JOE HENDERSON - POWER TO THE PEOPLE
(Année de sortie : 2008 - Label : Milestone)
Joe Henderson (s) - Mike Lawrence (trp) - Herbie Hancock (p) - Ron Carter (b) - Jack Dejohnette (d)
Tracks : Black Narcissus - Afro-Centric - Opus One-Point-Five - Isotope
Power to the People - Lazy Afternoon - Foresight and Afterthought (an impromptu suite)
À partir de Page One, paru en 1963, Joe Henderson a réalisé une série de cinq albums pour le label Blue Note, qui ont fermement établi sa réputation d'artiste unique et en devenir ayant quelque chose de vital à dire. Il est l'un des nombreux artistes de l'époque à avoir utilisé son contrat avec Blue Note pour documenter ses moindres faits et gestes, tout en établissant sa verve créatrice au cours de ce processus. Le trompettiste Kenny Dorham jouera un rôle majeur dans le succès de ses premières sessions, le batteur Elvin Jones se révélant lui aussi un collaborateur de premier plan.

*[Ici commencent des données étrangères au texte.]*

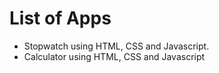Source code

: # List of Apps 

- Stopwatch using HTML, CSS and Javascript.
- Calculator using HTML, CSS and Javascript
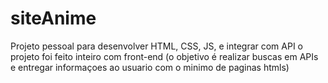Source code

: # siteAnime
Projeto pessoal para desenvolver HTML, CSS, JS, e integrar com API
o projeto foi feito inteiro com front-end
(o objetivo é realizar buscas em APIs e entregar informaçoes ao usuario com o minimo de paginas htmls)
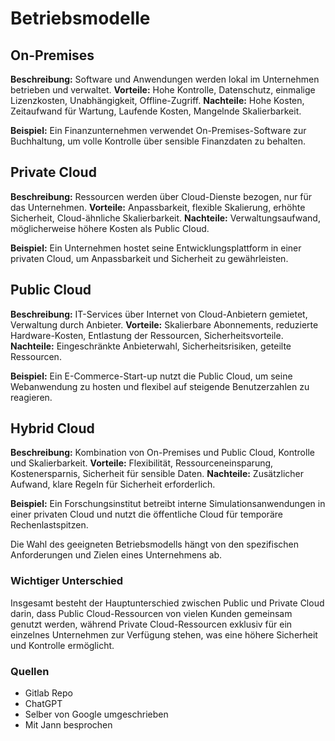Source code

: # Betriebsmodelle

## On-Premises

**Beschreibung:** Software und Anwendungen werden lokal im Unternehmen betrieben und verwaltet.
**Vorteile:** Hohe Kontrolle, Datenschutz, einmalige Lizenzkosten, Unabhängigkeit, Offline-Zugriff.
**Nachteile:** Hohe Kosten, Zeitaufwand für Wartung, Laufende Kosten, Mangelnde Skalierbarkeit.

**Beispiel:** Ein Finanzunternehmen verwendet On-Premises-Software zur Buchhaltung, um volle Kontrolle über sensible Finanzdaten zu behalten.

## Private Cloud

**Beschreibung:** Ressourcen werden über Cloud-Dienste bezogen, nur für das Unternehmen.
**Vorteile:** Anpassbarkeit, flexible Skalierung, erhöhte Sicherheit, Cloud-ähnliche Skalierbarkeit.
**Nachteile:** Verwaltungsaufwand, möglicherweise höhere Kosten als Public Cloud.

**Beispiel:** Ein Unternehmen hostet seine Entwicklungsplattform in einer privaten Cloud, um Anpassbarkeit und Sicherheit zu gewährleisten.

## Public Cloud

**Beschreibung:** IT-Services über Internet von Cloud-Anbietern gemietet, Verwaltung durch Anbieter.
**Vorteile:** Skalierbare Abonnements, reduzierte Hardware-Kosten, Entlastung der Ressourcen, Sicherheitsvorteile.
**Nachteile:** Eingeschränkte Anbieterwahl, Sicherheitsrisiken, geteilte Ressourcen.

**Beispiel:** Ein E-Commerce-Start-up nutzt die Public Cloud, um seine Webanwendung zu hosten und flexibel auf steigende Benutzerzahlen zu reagieren.

## Hybrid Cloud

**Beschreibung:** Kombination von On-Premises und Public Cloud, Kontrolle und Skalierbarkeit.
**Vorteile:** Flexibilität, Ressourceneinsparung, Kostenersparnis, Sicherheit für sensible Daten.
**Nachteile:** Zusätzlicher Aufwand, klare Regeln für Sicherheit erforderlich.

**Beispiel:** Ein Forschungsinstitut betreibt interne Simulationsanwendungen in einer privaten Cloud und nutzt die öffentliche Cloud für temporäre Rechenlastspitzen.

Die Wahl des geeigneten Betriebsmodells hängt von den spezifischen Anforderungen und Zielen eines Unternehmens ab.

### Wichtiger Unterschied
Insgesamt besteht der Hauptunterschied zwischen Public und Private Cloud darin, dass Public Cloud-Ressourcen von vielen Kunden gemeinsam genutzt werden, während Private Cloud-Ressourcen exklusiv für ein einzelnes Unternehmen zur Verfügung stehen, was eine höhere Sicherheit und Kontrolle ermöglicht.


### Quellen
- Gitlab Repo
- ChatGPT
- Selber von Google umgeschrieben
- Mit Jann besprochen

Lorsque Mode for Joe de Henderson sort en 1966, Blue Note touche à sa fin avec Alfred Lion et Francis Wolff à sa tête. L'année suivante, Liberty Records rachète le label et les choses ne seront plus jamais les mêmes. Henderson quitte alors le navire pour le nouveau label du producteur Orrin Keepnews, Milestone Records, en créant The Kicker.
The Kicker et son successeur, Tetragon, semblent offrir un contenu qui rappelle les deux dernières productions Blue Notes d'Henderson. Ce n'est qu'en 1969, avec Power to the People, que l'on a commencé à voir un changement dans l'approche musicale d'Henderson. Curieusement, ce n'est pas un album qui a été largement réédité au cours des décennies qui ont suivi, et son statut d'album underground est en passe d'être plus largement apprécié grâce à une nouvelle édition vinyle réalisée par Craft Recordings et le Jazz Dispensary.

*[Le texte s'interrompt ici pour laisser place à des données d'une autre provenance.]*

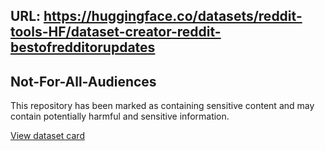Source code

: ## URL: https://huggingface.co/datasets/reddit-tools-HF/dataset-creator-reddit-bestofredditorupdates

## Not-For-All-Audiences

This repository has been marked as containing sensitive content and may contain potentially harmful and sensitive
information.

[View dataset card](https://huggingface.co/datasets/reddit-tools-HF/dataset-creator-reddit-bestofredditorupdates?not-for-all-audiences=true)
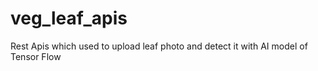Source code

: # veg_leaf_apis
Rest Apis which used to upload leaf photo and detect it with AI model of Tensor Flow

Présenté dans une pochette gatefold brillante, Power to the People de Craft Recordings a été remastérisé par Kevin Gray et pressé chez RTI. La copie utilisée pour l'évaluation était exempte de défauts et holographique dans sa prestation d'une large scène sonore et d'un son immersif. Avec l'ostinato de basse de Ron Carter et les accords lumineux d'Herbie Hancock, l'introduction de l'album avec Black Narcissus ouvre la voie à certaines des œuvres les plus importantes de Henderson. Au lieu de se lancer dans des gestes incendiaires, le saxophoniste impressionne par son approche lyrique et organique.
Afro-Centric ajoute le trompettiste Mike Lawrence au mélange et voit Carter passer à la basse électrique avec des résultats grandioses. Il y a une vibration spatiale qui rappelle vaguement le genre de choses que Miles Davis faisait à l'époque. En revanche, Henderson et son équipe semblent plus ancrés dans le groove et utilisent les changements d'accords de manière plus traditionnelle. L'Opus One-Point-Five de Carter parle dans les tons feutrés d'Henderson et pourrait être la meilleure version enregistrée de cet adorable poème sonore. La première face se termine par un hommage à Thelonious Monk, Isotope de Henderson, entendu pour la première fois sur Inner Urge.
Le piano électrique flottant de Hancock ouvre le bal de la deuxième face. Le morceau-titre est un modèle de ce qu'était cette période du jazz. On pourrait facilement imaginer que ce morceau fasse partie d'un disque de CTI. Construit sur un groove funky, les changements d'accords sont encore suffisamment riches pour inspirer le soliste. Henderson a mis pour la première fois Lazy Afternoon en cire lorsqu'il est apparu sur l'album Basra du batteur Pete LaRoca. Sa propre version délaisse le tempo de la ballade pour une perspective plus swinguée. Le dernier morceau, Foresight and Afterthought , est le plus aventureux du lot, mais il reste ancré dans l'éthique du swing et c'est l'atout qui rend cet album si passionnant.